We have included a lot of case studies to illustrate various points and half the book is written for rights holders, the other half is aimed at sponsors. We did it that way deliberately because we feel it’s important that both sides understand their sponsorship partner’s perspective and key drivers.

You have an MBA from Cranfield. Is there one thing you learned in your studies that has been most beneficial in your professional career since? And, likewise, is there one thing that comes from experience which you think can’t be taught in a classroom?

Taking it the other way round first, one of the things that became painfully apparent to me after I’d done my MBA is that there’s nothing like experience to inform your education. So a part of me believes that I did my MBA too young and could have got more out of it, had I done it later. I’ve often toyed with the idea of going back and doing it again because I think I would get a lot more out of it second time around!

However, I was exposed to both in a theoretical and practical knowledge that have since paid dividends. Particularly for subjects like finance and accounting, had I not done an MBA, I may never have got the opportunity, certainly in my immediate career with American Express and Shell, to actually understand how to read a profit and loss account, read a balance sheet, or to appreciate the implications of financial market movements.

Another thing that I learnt the theory of, and was then able to see in action, was organizational behavior. Unless you’re actually aware of it, it’s a bit like body language training. You start to realize that things aren’t happening randomly. Aspects of company culture,, formal and informal networks and official and unofficial leadership structures all drive, or retrain, business activity and once you’re tuned into those you can then harness them appropriately.

What are your targets for 2011?

To meet our financial plan would be the first one!

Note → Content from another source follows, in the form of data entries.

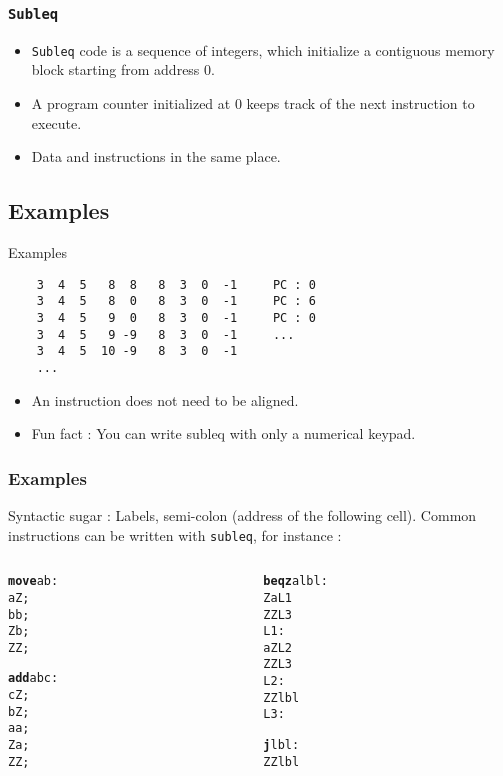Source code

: \documentclass{beamer}
\begin{document}
\begin{frame}
  \frametitle{\texttt{Subleq}}
  \begin{itemize}
    \item \texttt{Subleq} code is a sequence of integers, which initialize
      a contiguous memory block starting from address 0.
    \item A program counter initialized at 0 keeps track of the next
      instruction to execute.
    \item Data and instructions in the same place.
  \end{itemize}
\end{frame}

\subsection{Examples}
\begin{frame}[fragile]{Examples}
  \begin{verbatim}
    3  4  5   8  8   8  3  0  -1     PC : 0
    3  4  5   8  0   8  3  0  -1     PC : 6
    3  4  5   9  0   8  3  0  -1     PC : 0
    3  4  5   9 -9   8  3  0  -1     ...
    3  4  5  10 -9   8  3  0  -1
    ...
  \end{verbatim}
  \begin{itemize}
    \item An instruction does not need to be aligned.
    \item Fun fact : You can write subleq with only a numerical keypad.
  \end{itemize}
\end{frame}

\begin{frame}[fragile]
    \frametitle{Examples}
Syntactic sugar : Labels, semi-colon (address of the following cell).
Common instructions can be written with \texttt{subleq}, for instance :

\begin{columns}[t]
  \begin{column}[T]{3cm}
    \begin{alltt}
{\bf move} a b :
   a Z ;
   b b ;
   Z b ;
   Z Z ;

{\bf add} a b c :
   c Z ;
   b Z ;
   a a ;
   Z a ;
   Z Z ;
    \end{alltt}
  \end{column}
  \begin{column}[T]{3cm}
    \begin{alltt}
{\bf beqz} a lbl :
   	Z a L1
   	Z Z L3
 L1:
    a Z L2
    Z Z L3
 L2:
    Z Z lbl
 L3:

{\bf j} lbl :
    Z Z lbl
    \end{alltt}
  \end{column}
  \end{columns}
\end{frame}
\end{document}
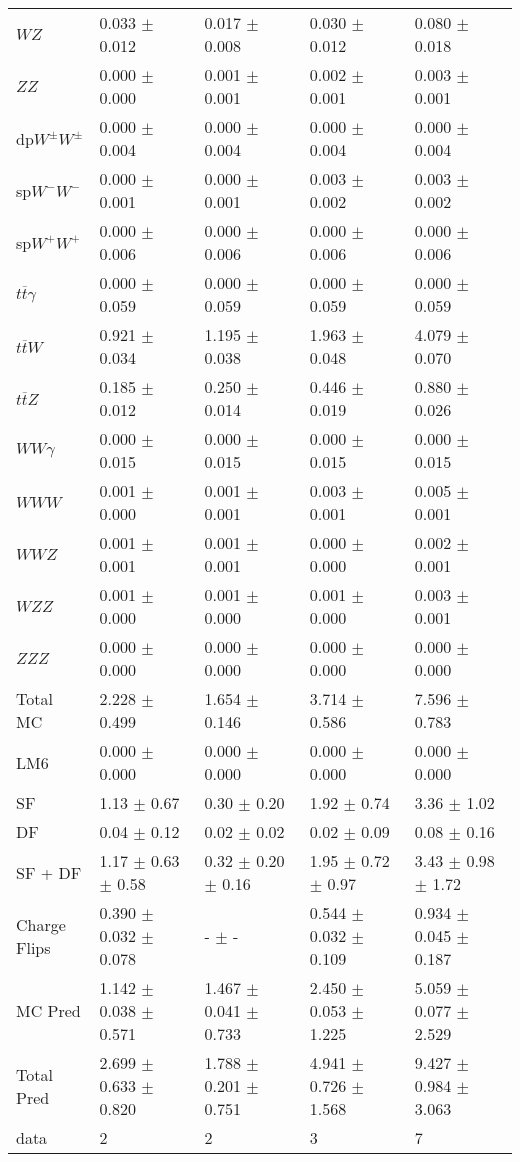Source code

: \begin{tabular}{l | l l l l}
$WZ$ &  0.033 $\pm$  0.012 &  0.017 $\pm$  0.008 &  0.030 $\pm$  0.012 &  0.080 $\pm$  0.018\\
$ZZ$ &   0.000 $\pm$   0.000 &  0.001 $\pm$  0.001 &  0.002 $\pm$  0.001 &  0.003 $\pm$  0.001\\
\hline
dp$W^{\pm}W^{\pm}$ &  0.000 $\pm$  0.004 &  0.000 $\pm$  0.004 &  0.000 $\pm$  0.004 &  0.000 $\pm$  0.004\\
sp$W^{-}W^{-}$ &  0.000 $\pm$  0.001 &  0.000 $\pm$  0.001 &  0.003 $\pm$  0.002 &  0.003 $\pm$  0.002\\
sp$W^{+}W^{+}$ &  0.000 $\pm$  0.006 &  0.000 $\pm$  0.006 &  0.000 $\pm$  0.006 &  0.000 $\pm$  0.006\\
$t\overline{t}\gamma$ &  0.000 $\pm$  0.059 &  0.000 $\pm$  0.059 &  0.000 $\pm$  0.059 &  0.000 $\pm$  0.059\\
$t\overline{t}W$ &  0.921 $\pm$  0.034 &  1.195 $\pm$  0.038 &  1.963 $\pm$  0.048 &  4.079 $\pm$  0.070\\
$t\overline{t}Z$ &  0.185 $\pm$  0.012 &  0.250 $\pm$  0.014 &  0.446 $\pm$  0.019 &  0.880 $\pm$  0.026\\
$WW\gamma$ &  0.000 $\pm$  0.015 &  0.000 $\pm$  0.015 &  0.000 $\pm$  0.015 &  0.000 $\pm$  0.015\\
$WWW$ &  0.001 $\pm$   0.000 &  0.001 $\pm$  0.001 &  0.003 $\pm$  0.001 &  0.005 $\pm$  0.001\\
$WWZ$ &  0.001 $\pm$  0.001 &  0.001 $\pm$  0.001 &   0.000 $\pm$   0.000 &  0.002 $\pm$  0.001\\
$WZZ$ &  0.001 $\pm$   0.000 &  0.001 $\pm$   0.000 &  0.001 $\pm$   0.000 &  0.003 $\pm$  0.001\\
$ZZZ$ &   0.000 $\pm$   0.000 &   0.000 $\pm$   0.000 &   0.000 $\pm$   0.000 &   0.000 $\pm$   0.000\\
\hline
Total MC &  2.228 $\pm$  0.499 &  1.654 $\pm$  0.146 &  3.714 $\pm$  0.586 &  7.596 $\pm$  0.783\\
\hline\hline
\hline
LM6 &  0.000 $\pm$  0.000 &  0.000 $\pm$  0.000 &  0.000 $\pm$  0.000 &  0.000 $\pm$  0.000\\
\hline\hline
\hline\hline
 SF  & 1.13 $\pm$ 0.67 & 0.30 $\pm$ 0.20 & 1.92 $\pm$ 0.74 & 3.36 $\pm$ 1.02\\
 DF  & 0.04 $\pm$ 0.12 & 0.02 $\pm$ 0.02 & 0.02 $\pm$ 0.09 & 0.08 $\pm$ 0.16\\
\hline
 SF + DF  & 1.17 $\pm$ 0.63 $\pm$ 0.58 & 0.32 $\pm$ 0.20 $\pm$ 0.16 & 1.95 $\pm$ 0.72 $\pm$ 0.97 & 3.43 $\pm$ 0.98 $\pm$ 1.72\\
\hline\hline
Charge Flips & 0.390 $\pm$ 0.032 $\pm$ 0.078 & - $\pm$ - & 0.544 $\pm$ 0.032 $\pm$ 0.109 & 0.934 $\pm$ 0.045 $\pm$ 0.187\\
\hline\hline
\hline
MC Pred &  1.142 $\pm$  0.038 $\pm$  0.571 &  1.467 $\pm$  0.041 $\pm$  0.733 &  2.450 $\pm$  0.053 $\pm$  1.225 &  5.059 $\pm$  0.077 $\pm$  2.529\\
\hline\hline
Total Pred &  2.699 $\pm$  0.633 $\pm$  0.820 &  1.788 $\pm$  0.201 $\pm$  0.751 &  4.941 $\pm$  0.726 $\pm$  1.568 &  9.427 $\pm$  0.984 $\pm$  3.063\\
\hline\hline
data & 2 & 2 & 3 & 7\\
\hline\hline
\end{tabular}
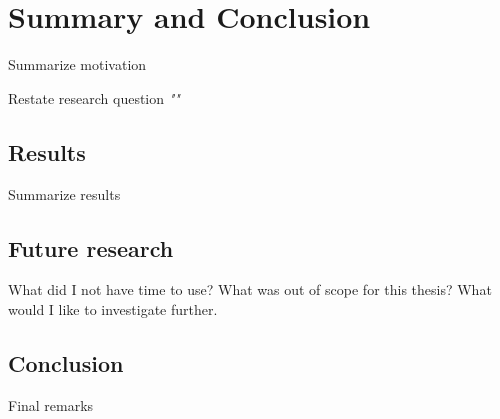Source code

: \chapter{Summary and Conclusion} %
\label{Conclusion} %
Summarize motivation

Restate research question
\emph{""}

\section{Results}
Summarize results

\section{Future research}
What did I not have time to use? What was out of scope for this thesis? What would I like to investigate further.

\section{Conclusion}
Final remarks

Also, to continue learning. I am devoted to continual professional development to keep me at the top of my game. Assisting in the education of others in our industry and beyond is also important to me and helps to constantly challenge my own thinking.

And frankly to have fun!  Life is too short and too tough not to have a bit of entertainment along the way!

What is the most challenging part of your work?

I would say that balancing the various demands is the most challenging. I’m not very good at saying no and probably should be better. Prioritizing is a key skill – the art of courteous refusal is still a development need!

Also I’d much rather be working with a client than running the business. I’m much more interested in sponsorship as a multi-faceted marketing discipline than in finance, put it that way!

What part is most enjoyable?

I think the intellectual challenge of constantly being faced with new businesses, new industry sectors and new issues to resolve, and developing robust solutions, supported by appropriate processes and practices.

What do you find most useful and interesting about the concept of iSportconnect?

For me, at the moment it’s about keeping up-to-date with the latest news. I can see that it has the potential to grow into a really great network of sports professionals in time.